Segment Start: Entries supplied

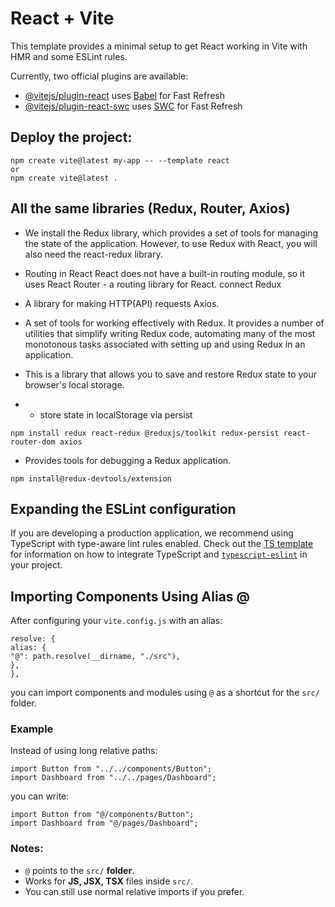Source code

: # React + Vite

This template provides a minimal setup to get React working in Vite with HMR and some ESLint rules.

Currently, two official plugins are available:

- [@vitejs/plugin-react](https://github.com/vitejs/vite-plugin-react/blob/main/packages/plugin-react) uses [Babel](https://babeljs.io/) for Fast Refresh
- [@vitejs/plugin-react-swc](https://github.com/vitejs/vite-plugin-react/blob/main/packages/plugin-react-swc) uses [SWC](https://swc.rs/) for Fast Refresh

## Deploy the project:

```
npm create vite@latest my-app -- --template react
or
npm create vite@latest .
```

## All the same libraries (Redux, Router, Axios)

- We install the Redux library, which provides a set of tools for managing the state of the application. However, to use Redux with React, you will also need the react-redux library.

- Routing in React React does not have a built-in routing module, so it uses React Router - a routing library for React.
  connect Redux
- A library for making HTTP(API) requests Axios.
- A set of tools for working effectively with Redux. It provides a number of utilities that simplify writing Redux code, automating many of the most monotonous tasks associated with setting up and using Redux in an application.
- This is a library that allows you to save and restore Redux state to your browser's local storage.
- - store state in localStorage via persist

```
npm install redux react-redux @reduxjs/toolkit redux-persist react-router-dom axios
```

- Provides tools for debugging a Redux application.

```
npm install@redux-devtools/extension
```

## Expanding the ESLint configuration

If you are developing a production application, we recommend using TypeScript with type-aware lint rules enabled. Check out the [TS template](https://github.com/vitejs/vite/tree/main/packages/create-vite/template-react-ts) for information on how to integrate TypeScript and [`typescript-eslint`](https://typescript-eslint.io) in your project.

## Importing Components Using Alias @

After configuring your `vite.config.js` with an alias:

```
resolve: {
alias: {
"@": path.resolve(__dirname, "./src"),
},
},
```

you can import components and modules using `@` as a shortcut for the `src/` folder.

### Example

Instead of using long relative paths:

```
import Button from "../../components/Button";
import Dashboard from "../../pages/Dashboard";
```

you can write:

```
import Button from "@/components/Button";
import Dashboard from "@/pages/Dashboard";
```

### Notes:

- `@` points to the `src/` **folder**.
- Works for **JS, JSX, TSX** files inside `src/`.
- You can still use normal relative imports if you prefer.
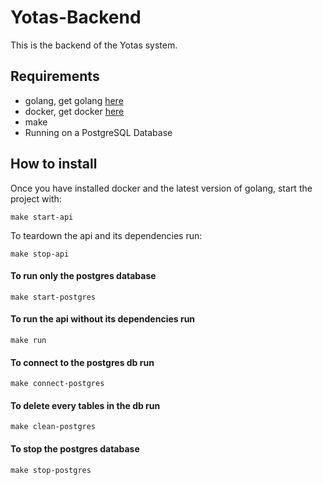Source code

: # Yotas-Backend

This is the backend of the Yotas system.


## Requirements

- golang, get golang [here](https://golang.org/dl/)
- docker, get docker [here](https://docs.docker.com/get-docker/)
- make
- Running on a PostgreSQL Database


## How to install
Once you have installed docker and the latest version of golang, start the project with:

```terminal
make start-api
```

To teardown the api and its dependencies run:
```terminal
make stop-api
```

#### To run only the postgres database

```terminal
make start-postgres
```

#### To run the api without its dependencies run

```terminal
make run
```

#### To connect to the postgres db run

```terminal
make connect-postgres
```

#### To delete every tables in the db run

```terminal
make clean-postgres
```

#### To stop the postgres database

```terminal
make stop-postgres
```
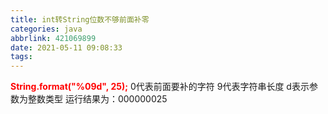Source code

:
 ```yaml
---
title: int转String位数不够前面补零
categories: java
abbrlink: 421069899
date: 2021-05-11 09:08:33
tags:
---
```


**<font color="#ff0000">String.format("%09d", 25);</font>** 
0代表前面要补的字符
9代表字符串长度
d表示参数为整数类型
运行结果为：000000025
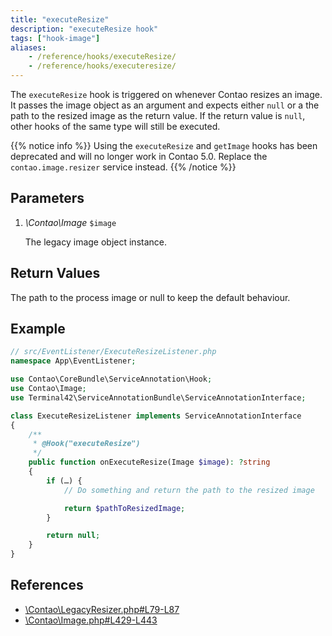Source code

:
 ```yaml
---
title: "executeResize"
description: "executeResize hook"
tags: ["hook-image"]
aliases:
    - /reference/hooks/executeResize/
    - /reference/hooks/executeresize/
---
```



The `executeResize` hook is triggered on whenever Contao resizes an image. It
passes the image object as an argument and expects either `null` or a the path
to the resized image as the return value. If the return value is `null`, other 
hooks of the same type will still be executed.

{{% notice info %}}
Using the `executeResize` and `getImage` hooks has been deprecated and will no 
longer work in Contao 5.0. Replace the `contao.image.resizer` service instead.
{{% /notice %}}


## Parameters

1. *\Contao\Image* `$image`

    The legacy image object instance.


## Return Values

The path to the process image or null to keep the default behaviour.


## Example

```php
// src/EventListener/ExecuteResizeListener.php
namespace App\EventListener;

use Contao\CoreBundle\ServiceAnnotation\Hook;
use Contao\Image;
use Terminal42\ServiceAnnotationBundle\ServiceAnnotationInterface;

class ExecuteResizeListener implements ServiceAnnotationInterface
{
    /**
     * @Hook("executeResize")
     */
    public function onExecuteResize(Image $image): ?string
    {
        if (…) {
            // Do something and return the path to the resized image

            return $pathToResizedImage;
        }

        return null;
    }
}
```


## References

* [\Contao\LegacyResizer.php#L79-L87](https://github.com/contao/contao/blob/4.7.6/core-bundle/src/Image/LegacyResizer.php#L79-L87)
* [\Contao\Image.php#L429-L443](https://github.com/contao/contao/blob/4.7.6/core-bundle/src/Resources/contao/library/Contao/Image.php#L429-L443)
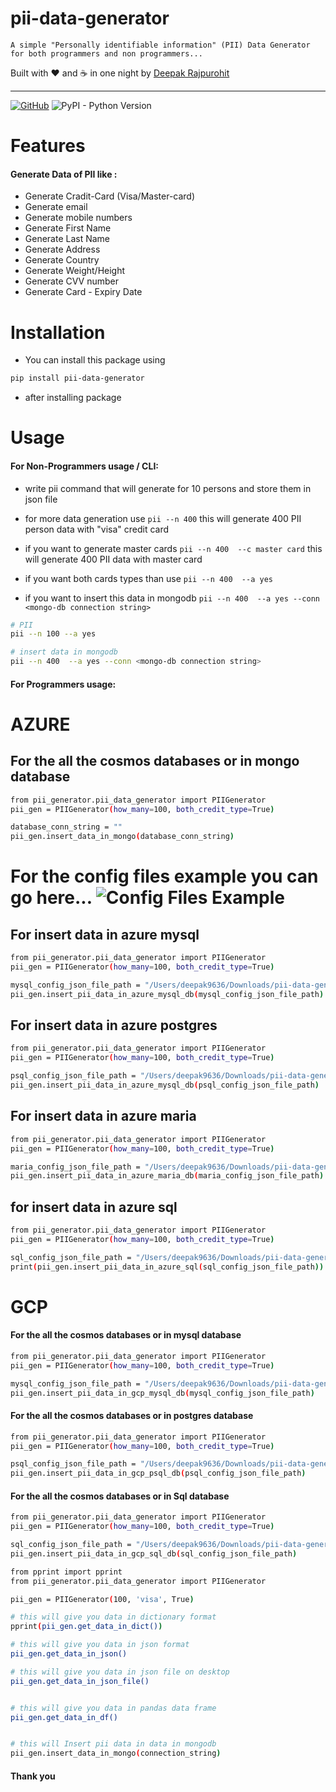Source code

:# pii-data-generator

```
A simple "Personally identifiable information" (PII) Data Generator for both programmers and non programmers...
```

Built with ❤︎ and :coffee: in one night by  [Deepak Rajpurohit](https://github.com/AvinashRajPurohit)

---

[![GitHub](https://img.shields.io/badge/License-MIT-yellow.svg)](https://github.com/AvinashRajPurohit/pii-data-generator/blob/master/LICENSE) ![PyPI - Python Version](https://img.shields.io/pypi/pyversions/Django.svg) 


# Features
#### Generate Data of PII like :
- Generate Cradit-Card (Visa/Master-card)
- Generate email
- Generate mobile numbers
- Generate First Name
- Generate Last Name
- Generate Address
- Generate Country
- Generate Weight/Height
- Generate CVV number
- Generate Card - Expiry Date


# Installation

- You can install this package using

```bash
pip install pii-data-generator
```
- after installing package 

# Usage

#### For Non-Programmers usage / CLI:
* write pii command that will generate for 10 persons and store them in json file 
* for more data generation use ```pii --n 400``` this will generate 400 PII person data with "visa" credit card
* if you want to generate master cards ```pii --n 400  --c master card``` this will generate  400 PII data with master card
* if you want both cards types than use ```pii --n 400  --a yes```

* if you want to insert this data in mongodb ```pii --n 400  --a yes --conn <mongo-db connection string>```

```bash
# PII
pii --n 100 --a yes

# insert data in mongodb
pii --n 400  --a yes --conn <mongo-db connection string>
```

#### For Programmers usage:
# AZURE
## For the all the cosmos databases or in mongo database
```bash
from pii_generator.pii_data_generator import PIIGenerator
pii_gen = PIIGenerator(how_many=100, both_credit_type=True)

database_conn_string = ""
pii_gen.insert_data_in_mongo(database_conn_string)
```
# For the config files example you can go here... ![Config Files Example](https://github.com/AvinashRajPurohit/pii-data-generator/tree/master/config_example)

## For insert data in azure mysql
```bash
from pii_generator.pii_data_generator import PIIGenerator
pii_gen = PIIGenerator(how_many=100, both_credit_type=True)

mysql_config_json_file_path = "/Users/deepak9636/Downloads/pii-data-generator-master/config_example/azure_mysql.json"
pii_gen.insert_pii_data_in_azure_mysql_db(mysql_config_json_file_path)
```
## For insert data in azure postgres
```bash
from pii_generator.pii_data_generator import PIIGenerator
pii_gen = PIIGenerator(how_many=100, both_credit_type=True)

psql_config_json_file_path = "/Users/deepak9636/Downloads/pii-data-generator-master/config_example/azure_psql.json"
pii_gen.insert_pii_data_in_azure_mysql_db(psql_config_json_file_path)

```
## For insert data in azure maria

```bash
from pii_generator.pii_data_generator import PIIGenerator
pii_gen = PIIGenerator(how_many=100, both_credit_type=True)

maria_config_json_file_path = "/Users/deepak9636/Downloads/pii-data-generator-master/config_example/maria.json"
pii_gen.insert_pii_data_in_azure_maria_db(maria_config_json_file_path)
```

## for insert data in azure sql

```bash
from pii_generator.pii_data_generator import PIIGenerator
pii_gen = PIIGenerator(how_many=100, both_credit_type=True)

sql_config_json_file_path = "/Users/deepak9636/Downloads/pii-data-generator-master/config_example/azure_sql.json"
print(pii_gen.insert_pii_data_in_azure_sql(sql_config_json_file_path))
```


# GCP

#### For the all the cosmos databases or in mysql database

```bash
from pii_generator.pii_data_generator import PIIGenerator
pii_gen = PIIGenerator(how_many=100, both_credit_type=True)

mysql_config_json_file_path = "/Users/deepak9636/Downloads/pii-data-generator-master/config_example/gcp_mysql.json"
pii_gen.insert_pii_data_in_gcp_mysql_db(mysql_config_json_file_path)
```


#### For the all the cosmos databases or in postgres database

```bash
from pii_generator.pii_data_generator import PIIGenerator
pii_gen = PIIGenerator(how_many=100, both_credit_type=True)

psql_config_json_file_path = "/Users/deepak9636/Downloads/pii-data-generator-master/config_example/gcp_psql.json"
pii_gen.insert_pii_data_in_gcp_psql_db(psql_config_json_file_path)
```

#### For the all the cosmos databases or in Sql database
```bash
from pii_generator.pii_data_generator import PIIGenerator
pii_gen = PIIGenerator(how_many=100, both_credit_type=True)

sql_config_json_file_path = "/Users/deepak9636/Downloads/pii-data-generator-master/config_example/gcp_psql.json"
pii_gen.insert_pii_data_in_gcp_sql_db(sql_config_json_file_path)

```


```bash
from pprint import pprint
from pii_generator.pii_data_generator import PIIGenerator

pii_gen = PIIGenerator(100, 'visa', True)

# this will give you data in dictionary format
pprint(pii_gen.get_data_in_dict())

# this will give you data in json format
pii_gen.get_data_in_json()

# this will give you data in json file on desktop
pii_gen.get_data_in_json_file()


# this will give you data in pandas data frame
pii_gen.get_data_in_df()


# this will Insert pii data in data in mongodb
pii_gen.insert_data_in_mongo(connection_string)


```
#### Thank you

Segment End: Entries supplied

Extract every line above containing the word "tree".

If you are developing a production application, we recommend using TypeScript with type-aware lint rules enabled. Check out the [TS template](https://github.com/vitejs/vite/tree/main/packages/create-vite/template-react-ts) for information on how to integrate TypeScript and [`typescript-eslint`](https://typescript-eslint.io) in your project.
# For the config files example you can go here... ![Config Files Example](https://github.com/AvinashRajPurohit/pii-data-generator/tree/master/config_example)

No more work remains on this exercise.